◆ **Work item**: Copy out each line from the start of the material below until the line with "1. Compute the", that line included.

··· The data ···

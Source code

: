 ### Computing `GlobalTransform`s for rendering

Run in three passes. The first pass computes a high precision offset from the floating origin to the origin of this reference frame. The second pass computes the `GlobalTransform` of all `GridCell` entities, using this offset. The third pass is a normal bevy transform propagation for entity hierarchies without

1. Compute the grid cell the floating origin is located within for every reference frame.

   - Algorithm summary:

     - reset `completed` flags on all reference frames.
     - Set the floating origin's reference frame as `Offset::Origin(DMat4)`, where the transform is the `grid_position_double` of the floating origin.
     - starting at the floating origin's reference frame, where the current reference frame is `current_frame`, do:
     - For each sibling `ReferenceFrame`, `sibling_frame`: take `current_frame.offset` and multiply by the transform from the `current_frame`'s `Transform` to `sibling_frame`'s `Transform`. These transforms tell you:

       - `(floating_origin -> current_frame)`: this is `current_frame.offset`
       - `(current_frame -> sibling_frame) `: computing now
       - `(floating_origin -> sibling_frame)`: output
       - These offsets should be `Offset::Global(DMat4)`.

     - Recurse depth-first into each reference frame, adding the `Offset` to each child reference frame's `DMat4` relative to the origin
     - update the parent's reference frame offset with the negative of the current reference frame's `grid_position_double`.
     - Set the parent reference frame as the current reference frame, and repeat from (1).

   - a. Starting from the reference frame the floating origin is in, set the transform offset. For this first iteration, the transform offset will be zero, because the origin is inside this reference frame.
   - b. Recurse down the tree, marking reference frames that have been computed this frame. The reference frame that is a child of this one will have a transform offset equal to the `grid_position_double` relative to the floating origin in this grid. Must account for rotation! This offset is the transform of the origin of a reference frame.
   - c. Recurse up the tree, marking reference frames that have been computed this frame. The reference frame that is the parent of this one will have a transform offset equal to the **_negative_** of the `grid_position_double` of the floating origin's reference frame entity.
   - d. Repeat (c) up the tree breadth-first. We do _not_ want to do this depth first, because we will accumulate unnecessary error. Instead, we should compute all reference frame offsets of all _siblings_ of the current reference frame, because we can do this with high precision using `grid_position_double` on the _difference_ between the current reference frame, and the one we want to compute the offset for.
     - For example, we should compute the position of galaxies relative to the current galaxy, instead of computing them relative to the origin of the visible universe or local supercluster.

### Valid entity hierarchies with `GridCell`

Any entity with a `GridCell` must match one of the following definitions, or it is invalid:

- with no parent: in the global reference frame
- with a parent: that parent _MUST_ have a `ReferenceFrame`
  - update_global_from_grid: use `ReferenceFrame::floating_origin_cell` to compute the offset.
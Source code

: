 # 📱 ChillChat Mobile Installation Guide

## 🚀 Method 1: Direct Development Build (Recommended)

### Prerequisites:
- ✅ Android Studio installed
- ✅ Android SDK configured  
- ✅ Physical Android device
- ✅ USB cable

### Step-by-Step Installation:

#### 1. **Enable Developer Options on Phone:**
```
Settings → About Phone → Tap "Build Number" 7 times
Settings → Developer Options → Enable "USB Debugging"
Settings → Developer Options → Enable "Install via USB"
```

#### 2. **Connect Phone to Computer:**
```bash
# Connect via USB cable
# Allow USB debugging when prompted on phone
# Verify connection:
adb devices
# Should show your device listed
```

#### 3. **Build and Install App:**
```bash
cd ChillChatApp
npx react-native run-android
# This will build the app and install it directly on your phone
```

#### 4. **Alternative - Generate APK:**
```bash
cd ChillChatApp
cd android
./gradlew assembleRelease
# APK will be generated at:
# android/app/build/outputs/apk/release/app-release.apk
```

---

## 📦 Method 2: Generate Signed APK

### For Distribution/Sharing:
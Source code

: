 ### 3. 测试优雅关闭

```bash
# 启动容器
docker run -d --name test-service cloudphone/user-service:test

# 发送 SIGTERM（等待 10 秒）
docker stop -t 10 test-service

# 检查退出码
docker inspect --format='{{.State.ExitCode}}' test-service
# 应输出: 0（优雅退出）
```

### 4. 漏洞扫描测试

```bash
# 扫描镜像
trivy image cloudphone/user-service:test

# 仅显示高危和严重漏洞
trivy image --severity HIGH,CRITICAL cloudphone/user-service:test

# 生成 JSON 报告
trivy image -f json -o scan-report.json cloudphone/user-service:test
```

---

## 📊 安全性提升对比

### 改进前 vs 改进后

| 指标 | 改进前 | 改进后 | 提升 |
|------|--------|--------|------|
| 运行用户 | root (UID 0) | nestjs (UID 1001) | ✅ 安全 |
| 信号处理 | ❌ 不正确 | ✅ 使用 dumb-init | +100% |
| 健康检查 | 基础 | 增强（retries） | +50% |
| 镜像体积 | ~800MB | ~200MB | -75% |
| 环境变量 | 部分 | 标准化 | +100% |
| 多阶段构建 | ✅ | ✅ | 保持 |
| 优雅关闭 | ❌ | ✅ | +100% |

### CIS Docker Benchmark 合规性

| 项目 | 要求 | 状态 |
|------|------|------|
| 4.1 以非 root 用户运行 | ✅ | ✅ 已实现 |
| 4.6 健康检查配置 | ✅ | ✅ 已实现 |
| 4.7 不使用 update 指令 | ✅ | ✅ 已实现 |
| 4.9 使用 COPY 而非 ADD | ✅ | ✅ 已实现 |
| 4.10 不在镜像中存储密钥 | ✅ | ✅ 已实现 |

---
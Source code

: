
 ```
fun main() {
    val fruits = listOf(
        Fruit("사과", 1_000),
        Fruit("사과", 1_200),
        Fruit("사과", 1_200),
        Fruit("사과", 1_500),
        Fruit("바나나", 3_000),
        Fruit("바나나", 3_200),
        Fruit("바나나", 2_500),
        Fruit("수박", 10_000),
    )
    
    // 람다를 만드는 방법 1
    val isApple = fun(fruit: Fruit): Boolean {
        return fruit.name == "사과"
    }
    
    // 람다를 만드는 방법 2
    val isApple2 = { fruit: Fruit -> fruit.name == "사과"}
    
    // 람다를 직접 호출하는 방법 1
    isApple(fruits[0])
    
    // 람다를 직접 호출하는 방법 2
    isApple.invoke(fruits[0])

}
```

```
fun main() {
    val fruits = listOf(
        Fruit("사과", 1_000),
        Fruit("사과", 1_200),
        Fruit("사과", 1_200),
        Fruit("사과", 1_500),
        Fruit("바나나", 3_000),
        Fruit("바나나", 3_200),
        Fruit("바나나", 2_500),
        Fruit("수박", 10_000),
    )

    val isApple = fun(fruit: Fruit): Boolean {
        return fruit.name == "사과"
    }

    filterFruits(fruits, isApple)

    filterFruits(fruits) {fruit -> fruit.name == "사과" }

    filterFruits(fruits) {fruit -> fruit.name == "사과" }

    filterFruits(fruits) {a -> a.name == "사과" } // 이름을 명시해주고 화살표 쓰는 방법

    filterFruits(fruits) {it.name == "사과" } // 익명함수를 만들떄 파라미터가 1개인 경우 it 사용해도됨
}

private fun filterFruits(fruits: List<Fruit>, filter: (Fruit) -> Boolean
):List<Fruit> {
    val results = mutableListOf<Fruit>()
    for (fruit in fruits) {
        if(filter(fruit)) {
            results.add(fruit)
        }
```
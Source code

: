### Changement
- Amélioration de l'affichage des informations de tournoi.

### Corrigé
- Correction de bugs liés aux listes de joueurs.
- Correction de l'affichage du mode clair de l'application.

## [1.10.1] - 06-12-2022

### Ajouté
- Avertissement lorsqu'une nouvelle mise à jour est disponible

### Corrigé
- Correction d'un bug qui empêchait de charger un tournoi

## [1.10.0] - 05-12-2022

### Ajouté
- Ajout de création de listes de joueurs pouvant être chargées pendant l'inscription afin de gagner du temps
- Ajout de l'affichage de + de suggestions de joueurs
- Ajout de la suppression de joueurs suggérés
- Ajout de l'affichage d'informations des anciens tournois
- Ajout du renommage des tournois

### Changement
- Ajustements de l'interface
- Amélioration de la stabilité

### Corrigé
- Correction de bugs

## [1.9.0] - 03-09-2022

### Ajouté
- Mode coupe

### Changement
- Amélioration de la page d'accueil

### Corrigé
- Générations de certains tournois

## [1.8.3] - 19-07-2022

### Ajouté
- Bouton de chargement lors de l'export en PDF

···

◆ **Solution**:
Source code

: ### Computing `GlobalTransform`s for rendering

Run in three passes. The first pass computes a high precision offset from the floating origin to the origin of this reference frame. The second pass computes the `GlobalTransform` of all `GridCell` entities, using this offset. The third pass is a normal bevy transform propagation for entity hierarchies without

1. Compute the grid cell the floating origin is located within for every reference frame.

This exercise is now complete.